While CMU has continually and repeatedly touted its invention as "must have" for Marvell and its customers, the Court need not look much farther than the damages evidence to conclude that these are multi-feature products which have many valuable non-infringing aspects. On the other hand, as the Court recounted in its JMOL opinion, Marvell did not introduce evidence at trial valuing these other components of its read channel chips, for reasons unknown to the Court. ( See Docket No. 901). In any event, Ms. Lawton engaged in an "excess profits" analysis to value the patented methods in this case, resulting in her opinion at trial that the infringement was worth $1.16 billion. (Docket No. 713 at 11). Her "excess profits" analysis started with calculating the price-per-chip ($4.42) and operating profit-per-chip ($2.16) based on Marvell's internal sales data. ( Id. ). She then compared the sales of Marvell's chips to certain customers (Maxtor and Toshiba) for which she had information from the same time period (2003) where products were sold with and without the addition of the allegedly infringing MNP detector, resulting in a range of between $0.06 and $0.72 per chip. ( Id. ). She ultimately opined that the reasonable royalty would be near the high end of this range, $0.50, based on the opinion of Dr. Christopher Bajorek that the patented methods were "must have" for Marvell and its customers because of the increased performance of the chips. ( Id. ). But, Ms. Lawton's opinions make clear that Marvell otherwise met its profit margin goal of fifty percent of the total revenue generated by the sales of the Accused Chips, even with paying its "excess profits" attributable solely to the inclusion of the patented methods to CM U.So, while there is evidence that the patented methods made the Accused Chips "more desirable, " it cannot be said that there is no value to the numerous other features in the chips which are not addressed by the patented methods and those features have collectively generated more profit for Marvell, (i.e., $1.66 per chip), than the addition of the patented methods, (i.e., $0.50 per chip), even with the "must have" valuation of the patents by Ms. Lawton.

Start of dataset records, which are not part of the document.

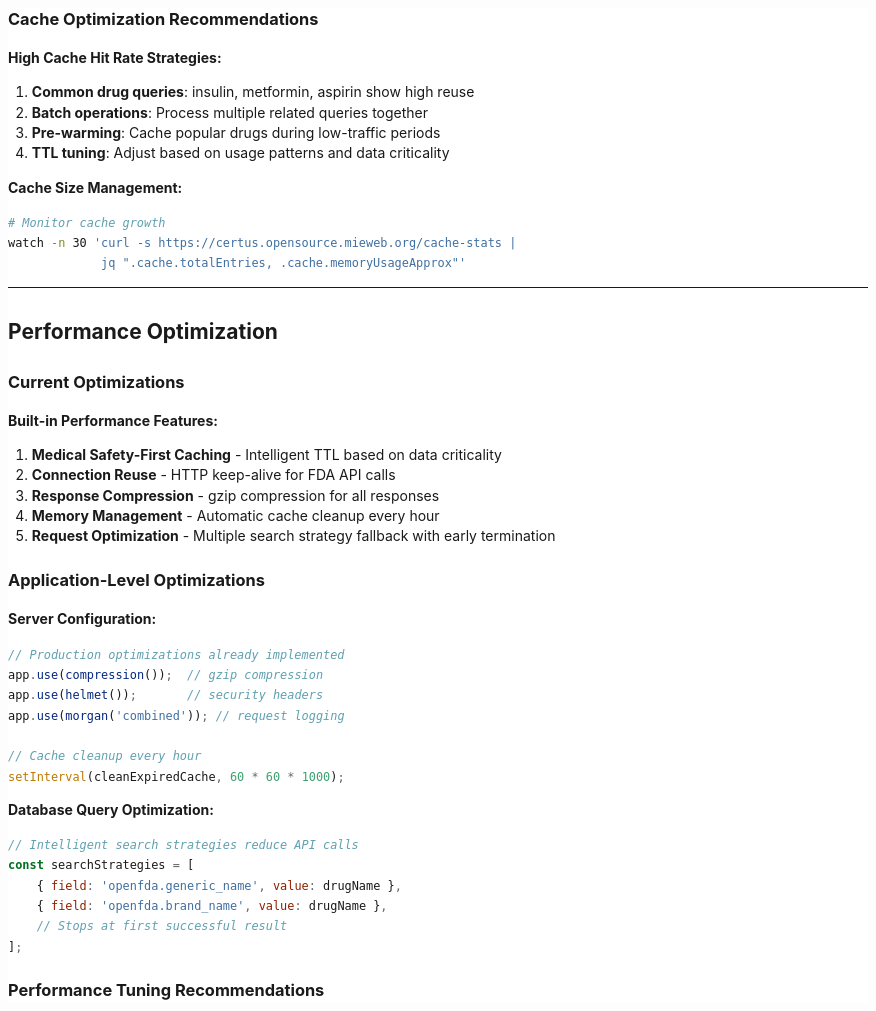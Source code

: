 ### **Cache Optimization Recommendations**

**High Cache Hit Rate Strategies:**
1. **Common drug queries**: insulin, metformin, aspirin show high reuse
2. **Batch operations**: Process multiple related queries together
3. **Pre-warming**: Cache popular drugs during low-traffic periods
4. **TTL tuning**: Adjust based on usage patterns and data criticality

**Cache Size Management:**
```bash
# Monitor cache growth
watch -n 30 'curl -s https://certus.opensource.mieweb.org/cache-stats | 
             jq ".cache.totalEntries, .cache.memoryUsageApprox"'
```

---

## Performance Optimization

### **Current Optimizations**

**Built-in Performance Features:**
1. **Medical Safety-First Caching** - Intelligent TTL based on data criticality
2. **Connection Reuse** - HTTP keep-alive for FDA API calls  
3. **Response Compression** - gzip compression for all responses
4. **Memory Management** - Automatic cache cleanup every hour
5. **Request Optimization** - Multiple search strategy fallback with early termination

### **Application-Level Optimizations**

**Server Configuration:**
```javascript
// Production optimizations already implemented
app.use(compression());  // gzip compression
app.use(helmet());       // security headers  
app.use(morgan('combined')); // request logging

// Cache cleanup every hour
setInterval(cleanExpiredCache, 60 * 60 * 1000);
```

**Database Query Optimization:**
```javascript
// Intelligent search strategies reduce API calls
const searchStrategies = [
    { field: 'openfda.generic_name', value: drugName },
    { field: 'openfda.brand_name', value: drugName },
    // Stops at first successful result
];
```

### **Performance Tuning Recommendations**
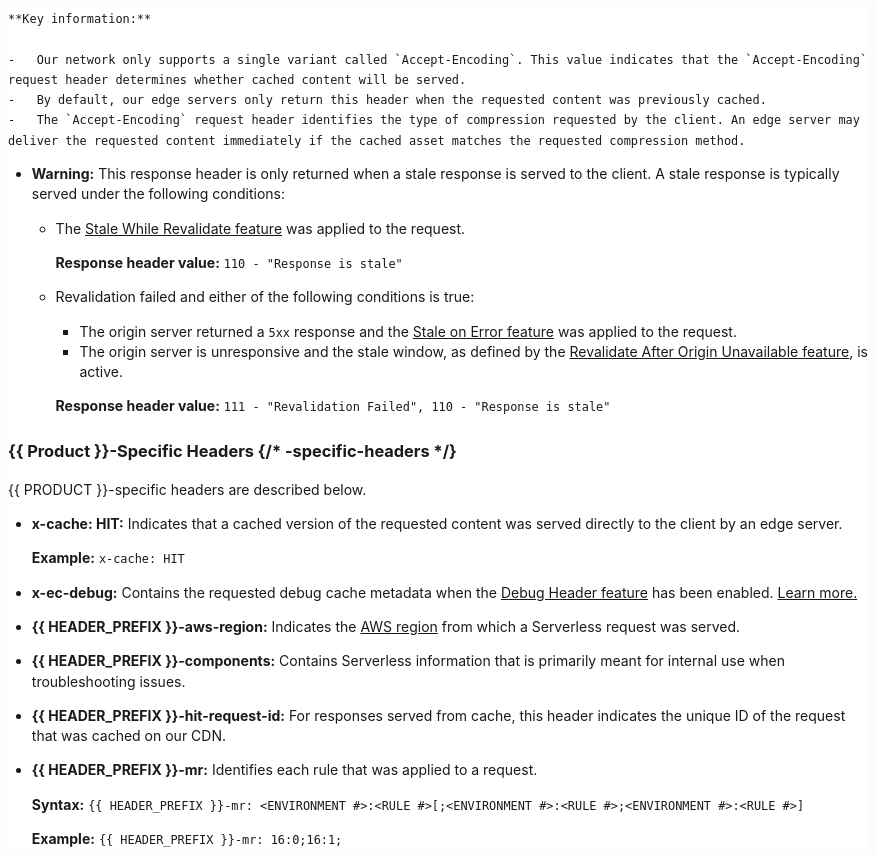     **Key information:**

    -   Our network only supports a single variant called `Accept-Encoding`. This value indicates that the `Accept-Encoding` request header determines whether cached content will be served.
    -   By default, our edge servers only return this header when the requested content was previously cached.
    -   The `Accept-Encoding` request header identifies the type of compression requested by the client. An edge server may deliver the requested content immediately if the cached asset matches the requested compression method.

-   **Warning:** This response header is only returned when a stale response is served to the client. A stale response is typically served under the following conditions:

    -   The [Stale While Revalidate feature](/guides/performance/rules/features#stale-while-revalidate) was applied to the request.
    
        **Response header value:** `110 - "Response is stale"`
    
    -   Revalidation failed and either of the following conditions is true:
   
        -   The origin server returned a `5xx` response and the [Stale on Error feature](/guides/performance/rules/features#stale-on-error) was applied to the request.
        -   The origin server is unresponsive and the stale window, as defined by the [Revalidate After Origin Unavailable feature](/guides/performance/rules/features#revalidate-after-origin-unavailable), is active.
    
        **Response header value:** `111 - "Revalidation Failed", 110 - "Response is stale"`

### {{ Product }}-Specific Headers {/* -specific-headers */}

{{ PRODUCT }}-specific headers are described below.

-   **x-cache: HIT:** Indicates that a cached version of the requested content was served directly to the client by an edge server.

    **Example:** `x-cache: HIT`

-  **x-ec-debug:** Contains the requested debug cache metadata when the [Debug Header feature](/guides/performance/rules/features#debug-header) has been enabled. [Learn more.](#requesting-debug-cache-information)
-   **{{ HEADER_PREFIX }}-aws-region:** Indicates the [AWS region](https://docs.aws.amazon.com/AWSEC2/latest/UserGuide/using-regions-availability-zones.html#concepts-available-regions) from which a Serverless request was served. 

-   **{{ HEADER_PREFIX }}-components:** Contains Serverless information that is primarily meant for internal use when troubleshooting issues.
-   **{{ HEADER_PREFIX }}-hit-request-id:** For responses served from cache, this header indicates the unique ID of the request that was cached on our CDN.
    <a id="-mr" />
	
-   **{{ HEADER_PREFIX }}-mr:** Identifies each rule that was applied to a request. 

    **Syntax:** `{{ HEADER_PREFIX }}-mr: <ENVIRONMENT #>:<RULE #>[;<ENVIRONMENT #>:<RULE #>;<ENVIRONMENT #>:<RULE #>]`

    **Example:** `{{ HEADER_PREFIX }}-mr: 16:0;16:1;`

Based on the Apple v. Samsung line of cases, the sufficiency of the "casual nexus" evidence is a matter of degree to be determined by the District Court in its discretion. See Apple III, 735 F.3d at 1364. Given same, while CMU has presented evidence that the patented methods added value to the read channel chips, in the absence of a showing as to how customers and/or the market valued the other numerous features in the read channel chips vis-à-vis the features of the patented methods, the "must have" evidence is not as strong as CMU suggests. Indeed, the record is not sufficiently developed for the Court to conclude definitively that the patented methods outweighed the significance of the other features to customers given the obvious value of the Accused Chips, even without the patented methods. Cf. Apple IV, 2014 WL 976898 at *19 ("The various consumer surveys presented to the Court, including Dr. Hauser's survey, do no more than confound the Court's efforts to determine whether-of the many smartphone and tablet features such as the camera, screen quality, operating system, and screen size-the three patented features at issue here drive consumer demand. Put another way, the evidence shows that the three patented features may add to a device's appeal, but Apple has not shown that these specific features are among several that cause consumers to make their purchasing decisions' or otherwise drive consumer demand"). As a consequence, this Court would likely require a more specific showing from CMU prior to enjoining these types of products but further proceedings on these issues are unnecessary in light of the Court's determination that CMU has not demonstrated that it will be irreparably harmed by Marvell's financial condition and it has repeatedly asserted that this is the sole basis for the permanent injunction it seeks. ( See e.g., Docket Nos. 787, 905).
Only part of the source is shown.